BOGOTA: Colombia's government and Marxist FARC guerrillas scrambled on Monday to revive a plan to end their 52-year war after voters rejected the hard-negotiated deal as too lenient on the rebels in a shock referendum result that plunged the nation into uncertainty.
Any renegotiated peace accord now seems to depend on whether the Revolutionary Armed Forces of Colombia (FARC) could accept some tougher sanctions against them.
"No" voters, who narrowly won Sunday's vote, want assurances the rebels will hand in cash earned from drug smuggling, spend time in jail, and earn their political future at the ballot box rather than get guaranteed unelected seats in Congress.
Both President Juan Manuel Santos and Rodrigo Londono, the top FARC commander better known by his nom de guerre Timochenko, put a brave face on the referendum setback after their teams had negotiated for four years in Havana. They vowed to keep working together.
"I will keep seeking peace until the last minute of my term," Santos said. "Count on us, peace will triumph," Timochenko added.
Latin America's longest conflict has killed 220,000 people, displaced millions and brought atrocities on all sides.
Santos, whose political stock has taken a buffering with the result and whose term ends in mid-2018, planned to meet all political parties on Monday. Chief government negotiator Humberto de la Calle offered to resign, but the president is unlikely to accept that and in fact asked him to return to Havana to re-open new talks.
International exhortations for Colombia to stay on the path to peace came flooding in.
"We're saddened by the slim victory for 'No'," said Ecuador's foreign minister, Guillaume Long amid a chorus around Latin America.
The deal was rejected by a razor-thin margin of less than half a percentage point, just 54,000 votes.
Turnout for the vote was a paltry 37 per cent, reflecting some apathy from "Yes" supporters who had assumed an easy win, in addition to bad weather that deterred voters.
Following the result, peace researchers dropped Colombia from a list of favourites for the Nobel Peace Prize.
Colombian markets dipped in Monday's trading in disappointment at the rejection of a deal that may complicate government efforts to keep its agency ratings and pass the tax reforms to compensate for lost oil income.
The vote will also dent Santos' hopes for a boom in foreign investment in mining, oil and agriculture in Latin America's fourth-largest economy.
The United Nations applauded the maintenance of a ceasefire in Colombia despite the vote and said its special envoy, Jean Arnault, would also travel to Cuba to help the process.
"We would have hoped for a different result, but I am encouraged by the commitment expressed (by Santos and Timochenko)," UN Chief Ban Ki-moon said.
"I count on them to press ahead until they achieve secure and lasting peace.
Colombians, even those who backed the "No" vote, expressed shock at the outcome and uncertainty about the future. "We never thought this could happen," said sociologist and "No" voter Mabel Castano, 37.
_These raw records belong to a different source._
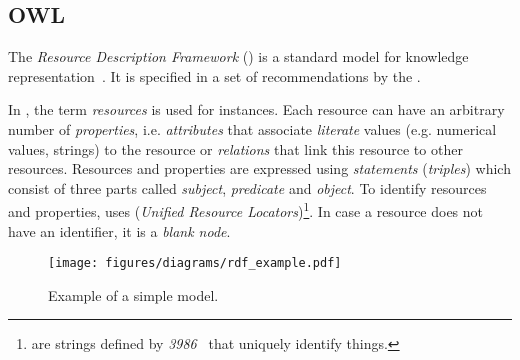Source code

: \subsection{OWL}
\label{subsec:owl}

The \emph{Resource Description Framework} () is a standard model for knowledge representation~\cite{RDF}. It is specified in a set of recommendations by the .

In , the term \emph{resources} is used for instances. Each resource can have an arbitrary number of \emph{properties}, i.e. \emph{attributes} that associate \emph{literate} values (e.g. numerical values, strings) to the resource or \emph{relations} that link this resource to other resources. Resources and properties are expressed using \emph{statements} (\emph{triples}) which consist of three parts called \emph{subject}, \emph{predicate} and \emph{object}. To identify resources and properties,  uses  (\emph{Unified Resource Locators})\footnote{ are strings defined by \emph{ 3986}~\cite{rfc3986} that uniquely identify things.}. In case a resource does not have an identifier, it is a \emph{blank node}.

\begin{figure}
\centering
\texttt{[image: figures/diagrams/rdf\_example.pdf]}
\caption{Example of a simple  model.}
\label{fig:rdf_example}
\end{figure}

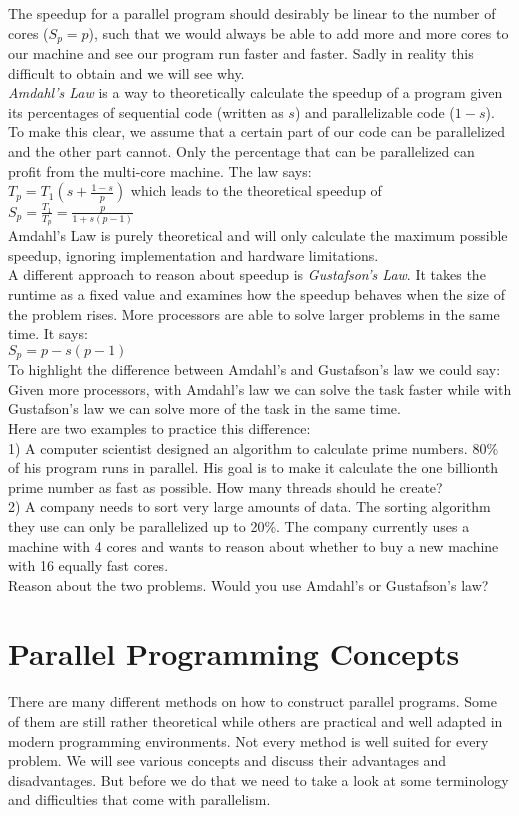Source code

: \documentclass{scrreprt}
\begin{document}
The speedup for a parallel program should desirably be linear to the number of cores ($S_p = p$), such that we would always be able to add more and more cores to our machine and see our program run faster and faster. Sadly in reality this difficult to obtain and we will see why. \\
\textit{Amdahl's Law} is a way to theoretically calculate the speedup of a program given its percentages of sequential code (written as $s$) and parallelizable code ($1-s$). To make this clear, we assume that a certain part of our code can be parallelized and the other part cannot. Only the percentage that can be parallelized can profit from the multi-core machine. The law says: \\
$T_p = T_1(s+\frac{1-s}{p})$ which leads to the theoretical speedup of $S_p = \frac{T_1}{T_p} = \frac{p}{1+s(p-1)}$\\
Amdahl's Law is purely theoretical and will only calculate the maximum possible speedup, ignoring implementation and hardware limitations.\\
A different approach to reason about speedup is \textit{Gustafson's Law}. It takes the runtime as a fixed value and examines how the speedup behaves when the size of the problem rises. More processors are able to solve larger problems in the same time. It says:\\
$S_p = p-s(p-1) $ \\
To highlight the difference between Amdahl's and Gustafson's law we could say: Given more processors, with Amdahl's law we can solve the task faster while with Gustafson's law we can solve more of the task in the same time. \\
Here are two examples to practice this difference: \\
1) A computer scientist designed an algorithm to calculate prime numbers. $80\%$ of his program runs in parallel. His goal is to make it calculate the one billionth prime number as fast as possible. How many threads should he create? \\
2) A company needs to sort very large amounts of data. The sorting algorithm they use can only be parallelized up to 20\%. The company currently uses a machine with 4 cores and wants to reason about whether to buy a new machine with 16 equally fast cores. \\
Reason about the two problems. Would you use Amdahl's or Gustafson's law?

\section{Parallel Programming Concepts}
There are many different methods on how to construct parallel programs. Some of them are still rather theoretical while others are practical and well adapted in modern programming environments. Not every method is well suited for every problem. We will see various concepts and discuss their advantages and disadvantages. But before we do that we need to take a look at some terminology and difficulties that come with parallelism. \\
\end{document}
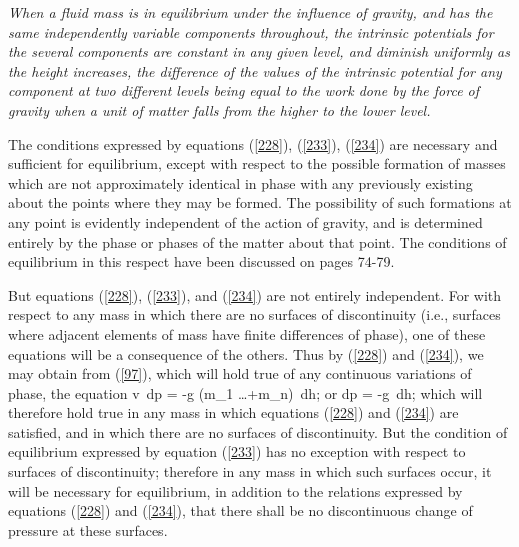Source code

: \documentclass[12pt]{article}
\begin{document}
\textit{When a fluid mass is in equilibrium under the influence of gravity, and has the same independently variable components throughout, the intrinsic potentials for the several components are constant in any given level, and diminish uniformly as the height increases, the difference of the values of the intrinsic potential for any component at two different levels being equal to the work done by the force of gravity when a unit of matter falls from the higher to the lower level.}


The conditions expressed by equations (\ref{228}), (\ref{233}), (\ref{234}) are necessary and sufficient for equilibrium, except with respect to the possible formation of masses which are not approximately identical in phase with any previously existing about the points where they may be formed. The possibility of such formations at any point is evidently independent of the action of gravity, and is determined entirely by the phase or phases of the matter about that point. The conditions of equilibrium in this respect have been discussed on pages 74-79.


But equations (\ref{228}), (\ref{233}), and (\ref{234}) are not entirely independent. For with respect to any mass in which there are no surfaces of discontinuity (i.e., surfaces where adjacent elements of mass have finite differences of phase), one of these equations will be a consequence of the others. Thus by (\ref{228}) and (\ref{234}), we may obtain from (\ref{97}), which will hold true of any continuous variations of phase, the equation
\eqs v \,dp = -g (m_1 \dots +m_n) \,dh;  \label{235}\eqe
or     
\eqs     dp = -g \gamma \,dh;  \label{236}\eqe
which will therefore hold true in any mass in which equations (\ref{228}) and (\ref{234}) are satisfied, and in which there are no surfaces of discontinuity. But the condition of equilibrium expressed by equation (\ref{233}) has no exception with respect to surfaces of discontinuity; therefore in any mass in which such surfaces occur, it will be necessary for equilibrium, in addition to the relations expressed by equations (\ref{228}) and (\ref{234}), that there shall be no discontinuous change of pressure at these surfaces.
\end{document}
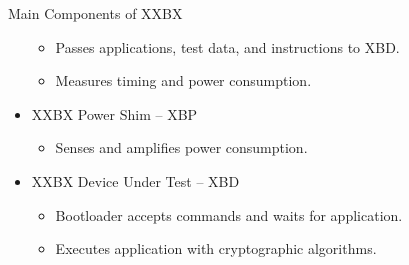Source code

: \documentclass[xcolor=pdftex,dvipsnames,table,final]{beamer}
\begin{document}
\begin{frame}[fragile]{}
\begin{columns}[t, totalwidth=\textwidth]
\begin{column}{.675\linewidth}
\begin{columns}
\begin{column}{.473\linewidth}
\begin{block}{Main Components of XXBX}
\begin{itemize}
\begin{itemize}
            \item Passes applications, test data, and instructions to XBD.
            \item Measures timing and power consumption.
          \end{itemize}
          \item XXBX Power Shim -- XBP
          \begin{itemize}
            \item Senses and amplifies power consumption.
          \end{itemize}
          \item XXBX Device Under Test -- XBD
          \begin{itemize}
            \item Bootloader accepts commands and waits for application.
            \item Executes application with cryptographic algorithms.
          \end{itemize}
        \end{itemize}
      \end{block}
     

\end{column}
\end{columns}
\end{column}
\end{columns}
\end{frame}
\end{document}
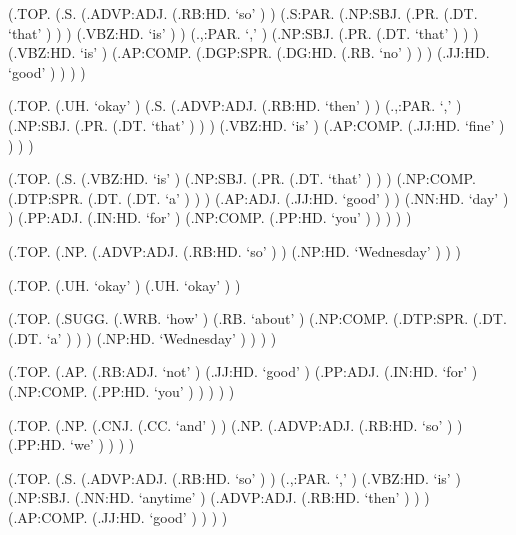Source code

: \documentclass[10pt]{article}
\begin{document}
\begin{parsetree}  (.TOP. (.S. (.ADVP:ADJ. (.RB:HD. `so' ) ) (.S:PAR. (.NP:SBJ. (.PR. (.DT. `that' ) ) ) (.VBZ:HD. `is' ) ) (.,:PAR. `,' ) (.NP:SBJ. (.PR. (.DT. `that' ) ) ) (.VBZ:HD. `is' ) (.AP:COMP. (.DGP:SPR. (.DG:HD. (.RB. `no' ) ) ) (.JJ:HD. `good' ) ) ) ) \end{parsetree}

\begin{parsetree}  (.TOP. (.UH. `okay' ) (.S. (.ADVP:ADJ. (.RB:HD. `then' ) ) (.,:PAR. `,' ) (.NP:SBJ. (.PR. (.DT. `that' ) ) ) (.VBZ:HD. `is' ) (.AP:COMP. (.JJ:HD. `fine' ) ) ) ) \end{parsetree}

\begin{parsetree}  (.TOP. (.S. (.VBZ:HD. `is' ) (.NP:SBJ. (.PR. (.DT. `that' ) ) ) (.NP:COMP. (.DTP:SPR. (.DT. (.DT. `a' ) ) ) (.AP:ADJ. (.JJ:HD. `good' ) ) (.NN:HD. `day' ) ) (.PP:ADJ. (.IN:HD. `for' ) (.NP:COMP. (.PP:HD. `you' ) ) ) ) ) \end{parsetree}

\begin{parsetree}  (.TOP. (.NP. (.ADVP:ADJ. (.RB:HD. `so' ) ) (.NP:HD. `Wednesday' ) ) ) \end{parsetree}

\begin{parsetree}  (.TOP. (.UH. `okay' ) (.UH. `okay' ) ) \end{parsetree}

\begin{parsetree}  (.TOP. (.SUGG. (.WRB. `how' ) (.RB. `about' ) (.NP:COMP. (.DTP:SPR. (.DT. (.DT. `a' ) ) ) (.NP:HD. `Wednesday' ) ) ) ) \end{parsetree}

\begin{parsetree}  (.TOP. (.AP. (.RB:ADJ. `not' ) (.JJ:HD. `good' ) (.PP:ADJ. (.IN:HD. `for' ) (.NP:COMP. (.PP:HD. `you' ) ) ) ) ) \end{parsetree}

\begin{parsetree}  (.TOP. (.NP. (.CNJ. (.CC. `and' ) ) (.NP. (.ADVP:ADJ. (.RB:HD. `so' ) ) (.PP:HD. `we' ) ) ) ) \end{parsetree}

\begin{parsetree}  (.TOP. (.S. (.ADVP:ADJ. (.RB:HD. `so' ) ) (.,:PAR. `,' ) (.VBZ:HD. `is' ) (.NP:SBJ. (.NN:HD. `anytime' ) (.ADVP:ADJ. (.RB:HD. `then' ) ) ) (.AP:COMP. (.JJ:HD. `good' ) ) ) ) \end{parsetree}
\end{document}
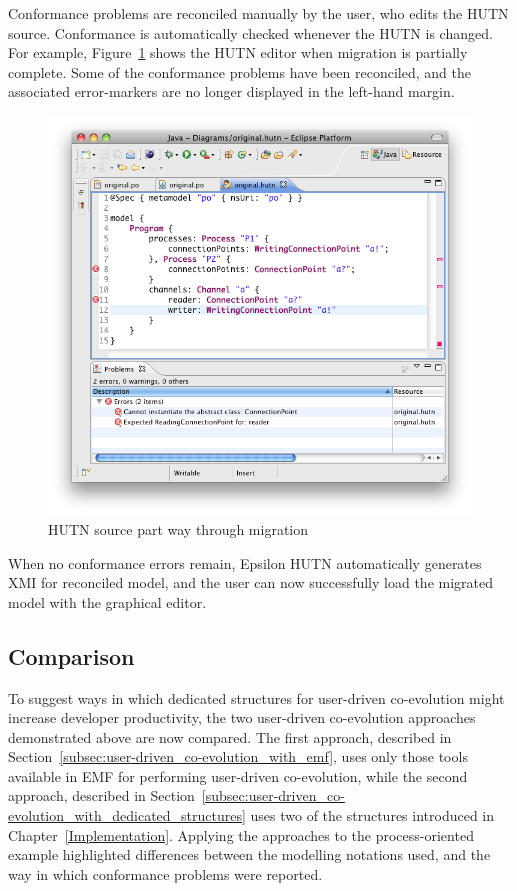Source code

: Conformance problems are reconciled manually by the user, who edits the HUTN source. Conformance is automatically checked whenever the HUTN is changed. For example, Figure~\ref{fig:po_hutn_partial} shows the HUTN editor when migration is partially complete. Some of the conformance problems have been reconciled, and the associated error-markers are no longer displayed in the left-hand margin.

\begin{figure}[htbp]
  \centering
  \includegraphics[width=13.5cm]{6.Evaluation/images/user_driven/po_hutn_partial.png}
  \caption{HUTN source part way through migration}
  \label{fig:po_hutn_partial}
\end{figure}

When no conformance errors remain, Epsilon HUTN automatically generates XMI for reconciled model, and the user can now successfully load the migrated model with the graphical editor.

\subsection{Comparison}
\label{subsec:user_driven_example_comparison}
To suggest ways in which dedicated structures for user-driven co-evolution might increase developer productivity, the two user-driven co-evolution approaches demonstrated above are now compared. The first approach, described in Section~\ref{subsec:user-driven_co-evolution_with_emf}, uses only those tools available in EMF for performing user-driven co-evolution, while the second approach, described in Section~\ref{subsec:user-driven_co-evolution_with_dedicated_structures} uses two of the structures introduced in Chapter~\ref{Implementation}. Applying the approaches to the process-oriented example highlighted differences between the modelling notations used, and the way in which conformance problems were reported.

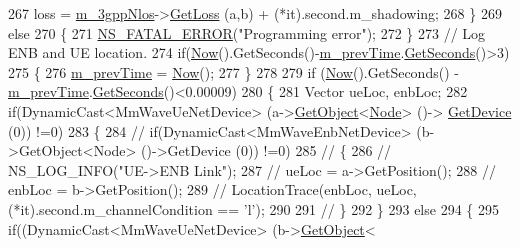 \begin{DoxyCode}
267                 loss =  \hyperlink{classns3_1_1MmWave3gppBuildingsPropagationLossModel_a18ac2d667b12fa593c0ea044ad05af82}{m\_3gppNlos}->\hyperlink{classMmWave3gppPropagationLossModel_ae389c108155d92774975e8a8d0de9c6a}{GetLoss} (a,b) + (*it).second.m\_shadowing;
268         \}
269         \textcolor{keywordflow}{else}
270         \{
271                 \hyperlink{group__fatal_ga5131d5e3f75d7d4cbfd706ac456fdc85}{NS\_FATAL\_ERROR}(\textcolor{stringliteral}{"Programming error"});
272         \}
273         \textcolor{comment}{// Log ENB and UE location.}
274         \textcolor{keywordflow}{if}(\hyperlink{group__simulator_gac3635e2e87f7ce316c89290ee1b01d0d}{Now}().GetSeconds()-\hyperlink{classns3_1_1MmWave3gppBuildingsPropagationLossModel_a08f254d1073c8254d595810f8580a7e7}{m\_prevTime}.\hyperlink{classns3_1_1Time_a8f20d5c3b0902d7b4320982f340b57c8}{GetSeconds}()>3)
275         \{
276                 \hyperlink{classns3_1_1MmWave3gppBuildingsPropagationLossModel_a08f254d1073c8254d595810f8580a7e7}{m\_prevTime} = \hyperlink{group__simulator_gac3635e2e87f7ce316c89290ee1b01d0d}{Now}();
277         \}
278 
279         \textcolor{keywordflow}{if} (\hyperlink{group__simulator_gac3635e2e87f7ce316c89290ee1b01d0d}{Now}().GetSeconds() - \hyperlink{classns3_1_1MmWave3gppBuildingsPropagationLossModel_a08f254d1073c8254d595810f8580a7e7}{m\_prevTime}.\hyperlink{classns3_1_1Time_a8f20d5c3b0902d7b4320982f340b57c8}{GetSeconds}()<0.00009)
280         \{
281                 Vector ueLoc, enbLoc;
282                 \textcolor{keywordflow}{if}(DynamicCast<MmWaveUeNetDevice> (a->\hyperlink{classns3_1_1Object_a13e18c00017096c8381eb651d5bd0783}{GetObject}<\hyperlink{classns3_1_1Node}{Node}> ()->
      \hyperlink{classns3_1_1Node_a5918dfd24ef632efc9a83a5f6561c76e}{GetDevice} (0)) !=0)
283                 \{
284                         \textcolor{comment}{// if(DynamicCast<MmWaveEnbNetDevice> (b->GetObject<Node> ()->GetDevice (0)) !=0)}
285                         \textcolor{comment}{// \{}
286                         \textcolor{comment}{//      NS\_LOG\_INFO("UE->ENB Link");}
287                         \textcolor{comment}{//      ueLoc = a->GetPosition();}
288                         \textcolor{comment}{//      enbLoc = b->GetPosition();}
289                         \textcolor{comment}{//      LocationTrace(enbLoc, ueLoc, (*it).second.m\_channelCondition == 'l');}
290 
291                         \textcolor{comment}{// \}}
292                 \}
293                 \textcolor{keywordflow}{else}
294                 \{
295                         \textcolor{keywordflow}{if}((DynamicCast<MmWaveUeNetDevice> (b->\hyperlink{classns3_1_1Object_a13e18c00017096c8381eb651d5bd0783}{GetObject}<

\end{DoxyCode}
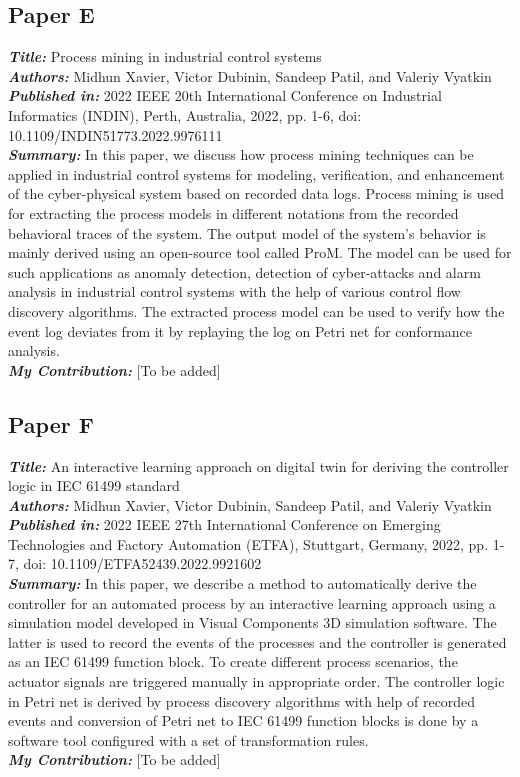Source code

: \subsection{Paper E}
\textbf{\textit{Title:}} Process mining in industrial control systems\\
\textbf{\textit{Authors:}} Midhun Xavier, Victor Dubinin, Sandeep Patil, and Valeriy Vyatkin\\
\textbf{\textit{Published in:}} 2022 IEEE 20th International Conference on Industrial Informatics (INDIN), Perth, Australia, 2022, pp. 1-6, doi: 10.1109/INDIN51773.2022.9976111\\
\textbf{\textit{Summary:}} In this paper, we discuss how process mining techniques can be applied in industrial control systems for modeling, verification, and enhancement of the cyber-physical system based on recorded data logs. Process mining is used for extracting the process models in different notations from the recorded behavioral traces of the system. The output model of the system's behavior is mainly derived using an open-source tool called ProM. The model can be used for such applications as anomaly detection, detection of cyber-attacks and alarm analysis in industrial control systems with the help of various control flow discovery algorithms. The extracted process model can be used to verify how the event log deviates from it by replaying the log on Petri net for conformance analysis.\\
\textbf{\textit{My Contribution:}} [To be added]

\subsection{Paper F}
\textbf{\textit{Title:}} An interactive learning approach on digital twin for deriving the controller logic in IEC 61499 standard\\
\textbf{\textit{Authors:}} Midhun Xavier, Victor Dubinin, Sandeep Patil, and Valeriy Vyatkin\\
\textbf{\textit{Published in:}} 2022 IEEE 27th International Conference on Emerging Technologies and Factory Automation (ETFA), Stuttgart, Germany, 2022, pp. 1-7, doi: 10.1109/ETFA52439.2022.9921602\\
\textbf{\textit{Summary:}} In this paper, we describe a method to automatically derive the controller for an automated process by an interactive learning approach using a simulation model developed in Visual Components 3D simulation software. The latter is used to record the events of the processes and the controller is generated as an IEC 61499 function block. To create different process scenarios, the actuator signals are triggered manually in appropriate order. The controller logic in Petri net is derived by process discovery algorithms with help of recorded events and conversion of Petri net to IEC 61499 function blocks is done by a software tool configured with a set of transformation rules.\\
\textbf{\textit{My Contribution:}} [To be added]

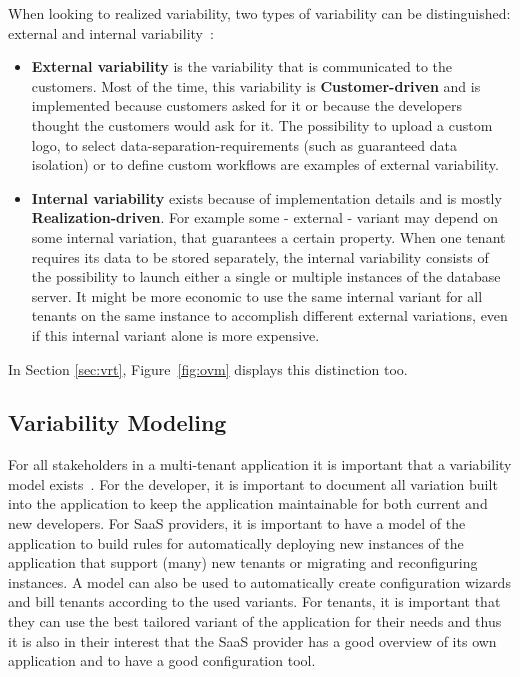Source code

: When looking to realized variability, two types of variability can be distinguished: external and internal variability~\cite{mietzner2009variability}:
\begin{itemize}
\item \textbf{External variability} is the variability that is communicated to the customers. Most of the time, this variability is \textbf{Customer-driven} and is implemented because customers asked for it or because the developers thought the customers would ask for it. The possibility to upload a custom logo, to select data-separation-requirements (such as guaranteed data isolation) or to define custom workflows are examples of external variability.
\item \textbf{Internal variability} exists because of implementation details and is mostly \textbf{Realization-driven}. For example some - external - variant may depend on some internal variation, that guarantees a certain property. When one tenant requires its data to be stored separately, the internal variability consists of the possibility to launch either a single or multiple instances of the database server. It might be more economic to use the same internal variant for all tenants on the same instance to accomplish different external variations, even if this internal variant alone is more expensive.
\end{itemize}
In Section \ref{sec:vrt}, Figure~\ref{fig:ovm} displays this distinction too.  

\subsection{Variability Modeling}
For all stakeholders in a multi-tenant application it is important that a variability model exists~\cite{schroeter2012towards}. For the developer, it is important to document all variation built into the application to keep the application maintainable for both current and new developers. 
For SaaS providers, it is important to have a model of the application to build rules for automatically deploying new instances of the application that support (many) new tenants or migrating and reconfiguring instances. 
A model can also be used to automatically create configuration wizards and bill tenants according to the used variants.  %
For tenants, it is important that they can use the best tailored variant of the application for their needs and thus it is also in their interest that the SaaS provider has a good overview of its own application and to have a good configuration tool.

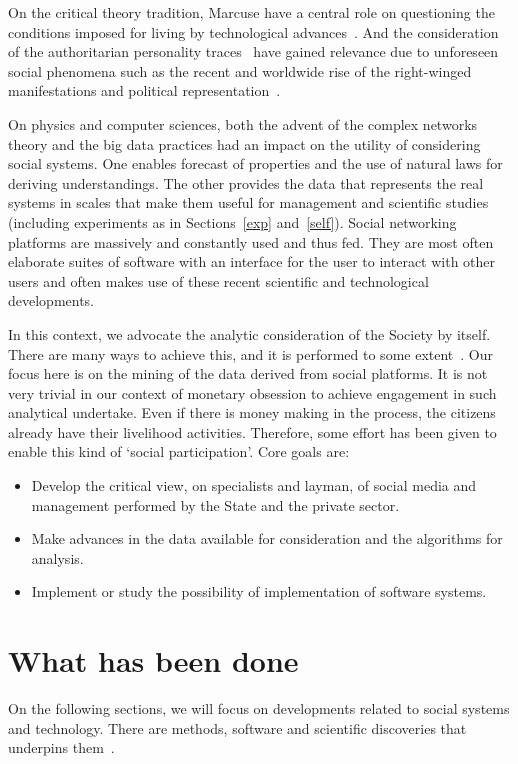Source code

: \documentclass[letterpaper,10pt]{article}
\begin{document}
On the critical theory tradition,
Marcuse have a central role on
questioning the conditions
imposed for living by technological advances~\cite{m1,m2,m3,m4}.
And the consideration of the authoritarian personality traces~\cite{au}
have gained relevance due to unforeseen social phenomena
such as the recent and worldwide rise of the right-winged manifestations
and political representation~\cite{rise,rise2}.

On physics and computer sciences,
both the advent of the complex networks
theory and the big data practices
had an impact on the utility of considering
social systems.
One enables forecast of properties
and the use of natural laws for deriving understandings.
The other provides the data that represents the real systems
in scales that make them useful for management and
scientific studies (including experiments as in Sections~\ref{exp} and~\ref{self}).
Social networking platforms are massively and constantly used and thus fed.
They are most often elaborate suites of software with
an interface for the user to interact with other users
and often makes use of these recent scientific and technological
developments.\cite{tese}

In this context,
we advocate the analytic consideration
of the Society by itself.
There are many ways to achieve this,
and it is performed to some extent~\cite{scriptLattes,losd,p5,an}.
Our focus here is on the mining of the data
derived from social platforms.
It is not very trivial in our context
of monetary obsession to achieve engagement
in such analytical undertake.
Even if there is money making in the process,
the citizens already have their livelihood activities.
Therefore, some effort has been given to
enable this kind of `social participation'.
Core goals are:
\begin{itemize}
	\item Develop the critical view, on specialists and layman,
		of social media and
		management performed by the State and the private sector.
	\item Make advances in the data available for consideration
		and the algorithms for analysis.
	\item Implement or study the possibility of implementation
		of software systems.
\end{itemize}

\section{What has been done}
On the following sections, we will focus on
developments related to social systems and technology.
There are methods, software and scientific discoveries
that underpins them~\cite{stab,tese,kolm}.
\end{document}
"Now I just hope the government, the opposition and the FARC come up with something intelligent that includes us all."
The peace accord reached in late August and signed a week ago offered the possibility that rebel fighters would hand in their weapons to the United Nations, confess their crimes and form a political party rooted in their Marxist ideology.
The FARC, which began as a peasant revolt in 1964, would have been able to compete in the 2018 presidential and legislative elections and have 10 unelected congressional seats guaranteed through 2026.
That enraged "No" supporters, including powerful former president Alvaro Uribe, who argued the rebels should serve jail terms and never be permitted to enter politics.
Uribe, a onetime ally who has become Santos' fiercest critic, may now hold the key to any potential re-negotiation.
The FARC already had softened its stance in the original negotiation, publicly admitting for the first time it trafficked drugs, recruited minors and committed human rights violations, including massacres.
But voters worried the rebels would not turn over assets from drugs and illegal mining, potentially giving them a formidable war chest that could outstrip the coffers of traditional parties.
Regions still riven by the conflict, including poor areas along the Pacific and Caribbean coasts, voted resoundingly in favour of the deal, but formerly violent interior areas pacified during the Uribe presidency largely backed the "No" camp.
"How sad. It seems Colombia has forgotten about the cruelty of war, our deaths, our injured, our mutilated, our victims and the suffering we've all lived through with this war," said Adriana Rivera, 43, a philosophy professor standing tearfully at the hotel housing the headquarters of the "Yes" campaign.